Task instructions: Keep every word the same. Repeat the records without their images.

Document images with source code
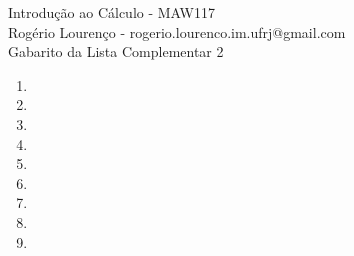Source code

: \documentclass{article}
\begin{document}
\begin{flushleft}
	Introdução ao Cálculo - MAW117\\
	Rogério Lourenço - rogerio.lourenco.im.ufrj@gmail.com\\
	Gabarito da Lista Complementar 2
\end{flushleft}

\begin{enumerate}
	\item
	\item
	\item
	\item
	\item
	\item
	\item
	\item
	\item
\end{enumerate}
\end{document}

Response to the exercise:
Source code

: \documentclass{article}
\begin{document}
\begin{flushleft}
	Introdução ao Cálculo - MAW117\\
	Rogério Lourenço - rogerio.lourenco.im.ufrj@gmail.com\\
	Gabarito da Lista Complementar 2
\end{flushleft}

\begin{enumerate}
	\item
	\item
	\item
	\item
	\item
	\item
	\item
	\item
	\item
\end{enumerate}
\end{document}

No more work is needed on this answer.